**WHAT THE TASK REQUIRES:**
Read the data below. Every line holding the string "PageSchema" must be copied.

MATERIAL TO PROCESS Start Marker

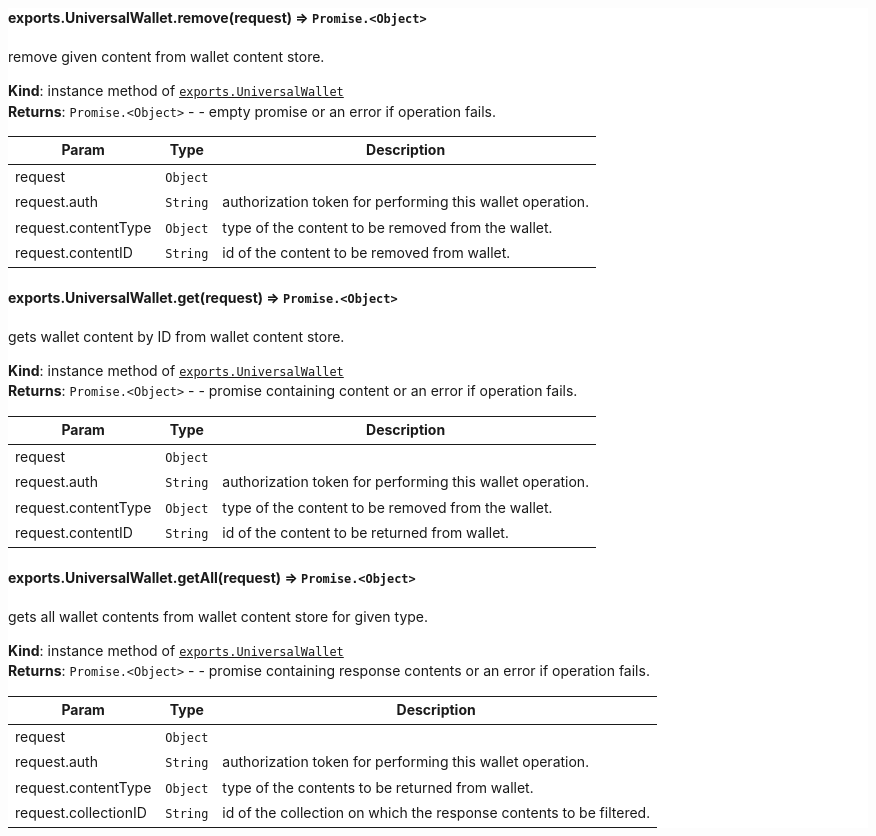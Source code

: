 <a name="module_vcwallet--exports.UniversalWallet.UniversalWallet+remove"></a>

#### exports.UniversalWallet.remove(request) ⇒ <code>Promise.&lt;Object&gt;</code>
remove given content from wallet content store.

**Kind**: instance method of [<code>exports.UniversalWallet</code>](#exp_module_vcwallet--exports.UniversalWallet)  
**Returns**: <code>Promise.&lt;Object&gt;</code> - - empty promise or an error if operation fails.  

| Param | Type | Description |
| --- | --- | --- |
| request | <code>Object</code> |  |
| request.auth | <code>String</code> | authorization token for performing this wallet operation. |
| request.contentType | <code>Object</code> | type of the content to be removed from the wallet. |
| request.contentID | <code>String</code> | id of the content to be removed from wallet. |

<a name="module_vcwallet--exports.UniversalWallet.UniversalWallet+get"></a>

#### exports.UniversalWallet.get(request) ⇒ <code>Promise.&lt;Object&gt;</code>
gets wallet content by ID from wallet content store.

**Kind**: instance method of [<code>exports.UniversalWallet</code>](#exp_module_vcwallet--exports.UniversalWallet)  
**Returns**: <code>Promise.&lt;Object&gt;</code> - - promise containing content or an error if operation fails.  

| Param | Type | Description |
| --- | --- | --- |
| request | <code>Object</code> |  |
| request.auth | <code>String</code> | authorization token for performing this wallet operation. |
| request.contentType | <code>Object</code> | type of the content to be removed from the wallet. |
| request.contentID | <code>String</code> | id of the content to be returned from wallet. |

<a name="module_vcwallet--exports.UniversalWallet.UniversalWallet+getAll"></a>

#### exports.UniversalWallet.getAll(request) ⇒ <code>Promise.&lt;Object&gt;</code>
gets all wallet contents from wallet content store for given type.

**Kind**: instance method of [<code>exports.UniversalWallet</code>](#exp_module_vcwallet--exports.UniversalWallet)  
**Returns**: <code>Promise.&lt;Object&gt;</code> - - promise containing response contents or an error if operation fails.  

| Param | Type | Description |
| --- | --- | --- |
| request | <code>Object</code> |  |
| request.auth | <code>String</code> | authorization token for performing this wallet operation. |
| request.contentType | <code>Object</code> | type of the contents to be returned from wallet. |
| request.collectionID | <code>String</code> | id of the collection on which the response contents to be filtered. |
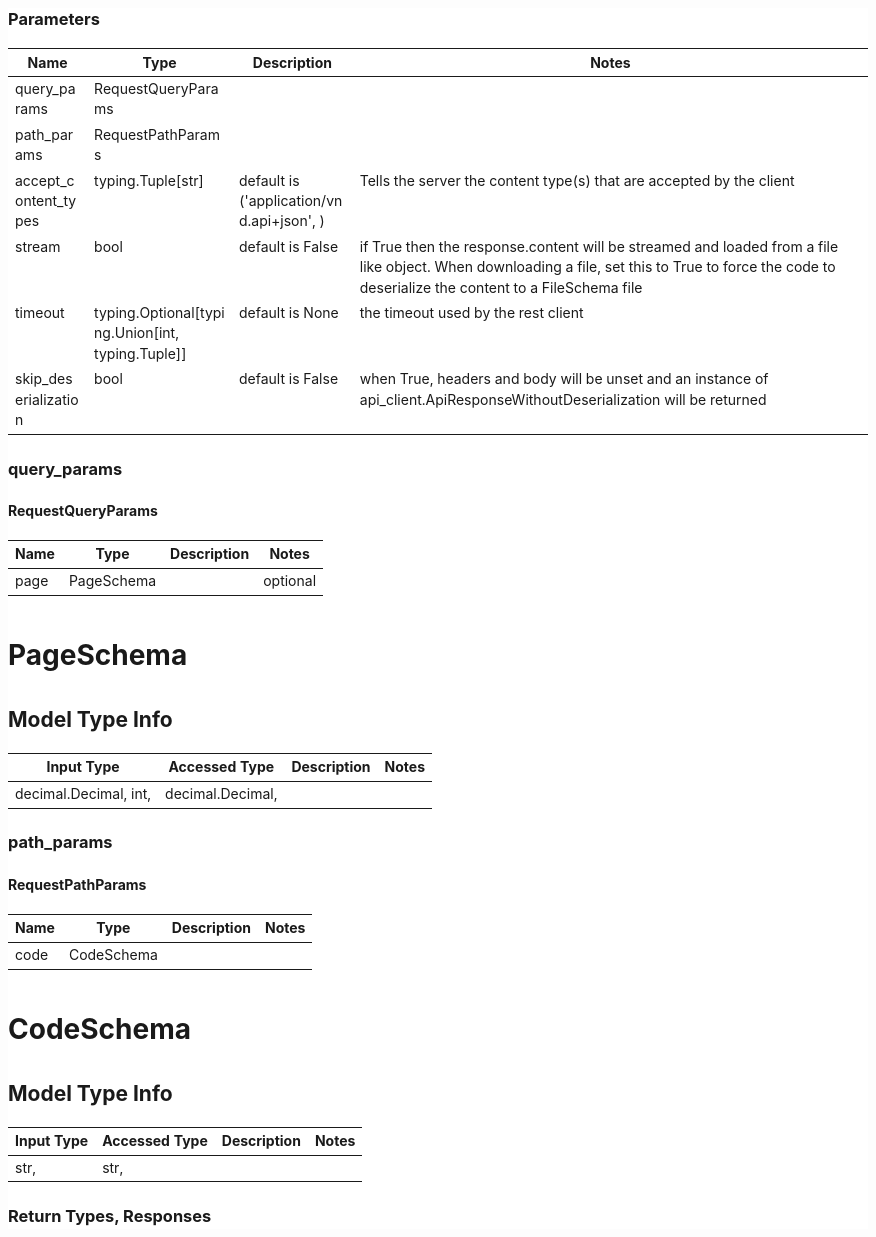 ### Parameters

Name | Type | Description  | Notes
------------- | ------------- | ------------- | -------------
query_params | RequestQueryParams | |
path_params | RequestPathParams | |
accept_content_types | typing.Tuple[str] | default is ('application/vnd.api+json', ) | Tells the server the content type(s) that are accepted by the client
stream | bool | default is False | if True then the response.content will be streamed and loaded from a file like object. When downloading a file, set this to True to force the code to deserialize the content to a FileSchema file
timeout | typing.Optional[typing.Union[int, typing.Tuple]] | default is None | the timeout used by the rest client
skip_deserialization | bool | default is False | when True, headers and body will be unset and an instance of api_client.ApiResponseWithoutDeserialization will be returned

### query_params
#### RequestQueryParams

Name | Type | Description  | Notes
------------- | ------------- | ------------- | -------------
page | PageSchema | | optional


# PageSchema

## Model Type Info
Input Type | Accessed Type | Description | Notes
------------ | ------------- | ------------- | -------------
decimal.Decimal, int,  | decimal.Decimal,  |  | 

### path_params
#### RequestPathParams

Name | Type | Description  | Notes
------------- | ------------- | ------------- | -------------
code | CodeSchema | | 

# CodeSchema

## Model Type Info
Input Type | Accessed Type | Description | Notes
------------ | ------------- | ------------- | -------------
str,  | str,  |  | 

### Return Types, Responses
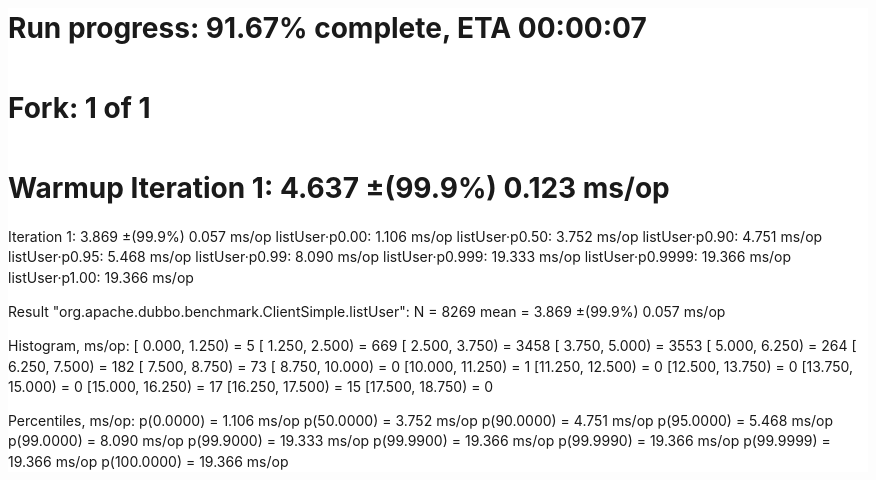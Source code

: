 # Run progress: 91.67% complete, ETA 00:00:07
# Fork: 1 of 1
# Warmup Iteration   1: 4.637 ±(99.9%) 0.123 ms/op
Iteration   1: 3.869 ±(99.9%) 0.057 ms/op
                 listUser·p0.00:   1.106 ms/op
                 listUser·p0.50:   3.752 ms/op
                 listUser·p0.90:   4.751 ms/op
                 listUser·p0.95:   5.468 ms/op
                 listUser·p0.99:   8.090 ms/op
                 listUser·p0.999:  19.333 ms/op
                 listUser·p0.9999: 19.366 ms/op
                 listUser·p1.00:   19.366 ms/op



Result "org.apache.dubbo.benchmark.ClientSimple.listUser":
  N = 8269
  mean =      3.869 ±(99.9%) 0.057 ms/op

  Histogram, ms/op:
    [ 0.000,  1.250) = 5 
    [ 1.250,  2.500) = 669 
    [ 2.500,  3.750) = 3458 
    [ 3.750,  5.000) = 3553 
    [ 5.000,  6.250) = 264 
    [ 6.250,  7.500) = 182 
    [ 7.500,  8.750) = 73 
    [ 8.750, 10.000) = 0 
    [10.000, 11.250) = 1 
    [11.250, 12.500) = 0 
    [12.500, 13.750) = 0 
    [13.750, 15.000) = 0 
    [15.000, 16.250) = 17 
    [16.250, 17.500) = 15 
    [17.500, 18.750) = 0 

  Percentiles, ms/op:
      p(0.0000) =      1.106 ms/op
     p(50.0000) =      3.752 ms/op
     p(90.0000) =      4.751 ms/op
     p(95.0000) =      5.468 ms/op
     p(99.0000) =      8.090 ms/op
     p(99.9000) =     19.333 ms/op
     p(99.9900) =     19.366 ms/op
     p(99.9990) =     19.366 ms/op
     p(99.9999) =     19.366 ms/op
    p(100.0000) =     19.366 ms/op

MATERIAL TO PROCESS End Marker

**REPLY:**
page | PageSchema | | optional
# PageSchema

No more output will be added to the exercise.